__Source information__
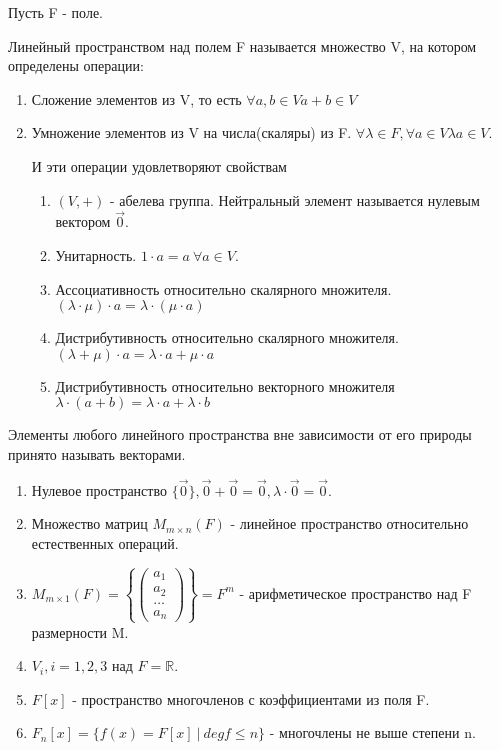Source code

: Пусть F - поле.
\begin{definition}
	Линейный пространством над полем F называется множество V, на котором определены операции:
	\begin{enumerate}
		\item Сложение элементов из V, то есть \(\forall a,b\in V a+b\in V\)
		\item Умножение элементов из V на числа(скаляры) из F. \(\forall \lambda\in F, \forall a\in V \lambda a\in V\).
		
		И эти операции удовлетворяют свойствам
		\begin{enumerate}
			\item \((V, +)\) - абелева группа. Нейтральный элемент называется нулевым вектором \(\vec 0\).
			\item Унитарность. \(1\cdot a = a \> \forall a\in V\).
			\item Ассоциативность относительно скалярного множителя. \((\lambda\cdot\mu)\cdot a = \lambda\cdot(\mu\cdot a)\)
			\item Дистрибутивность относительно скалярного множителя. \((\lambda+\mu)\cdot a = \lambda\cdot a+\mu\cdot a\)
			\item Дистрибутивность относительно векторного множителя \(\lambda\cdot(a+b) = \lambda\cdot a + \lambda\cdot b\)
		\end{enumerate}
	\end{enumerate}
	Элементы любого линейного пространства вне зависимости от его природы принято называть векторами.
\end{definition}
\begin{example}
	\begin{enumerate}
		\item Нулевое пространство \(\{\vec 0\}, \vec 0 + \vec 0 = \vec 0, \lambda\cdot \vec 0 = \vec 0\).
		\item Множество матриц \(M_{m\times n}(F)\) - линейное пространство относительно естественных операций.
		\item \(M_{m\times 1}(F) = \left\{\begin{pmatrix}
			a_1 \\ a_2 \\ \ldots \\ a_n
		\end{pmatrix}\right\} = F^m\) - арифметическое пространство над F размерности M.
		\item \(V_i, i = 1, 2, 3\) над \(F = \mathbb{R}\).
		\item \(F[x]\) - пространство многочленов с коэффициентами из поля F.
		\item \(F_n[x] = \{f(x) = F[x] \: |\: degf\le n\}\) - многочлены не выше степени n.
	\end{enumerate}
\end{example}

__Your objective__
In the records above, which lines hold the string "times"? Copy each one.

__Output__
		\item Множество матриц \(M_{m\times n}(F)\) - линейное пространство относительно естественных операций.
		\item \(M_{m\times 1}(F) = \left\{\begin{pmatrix}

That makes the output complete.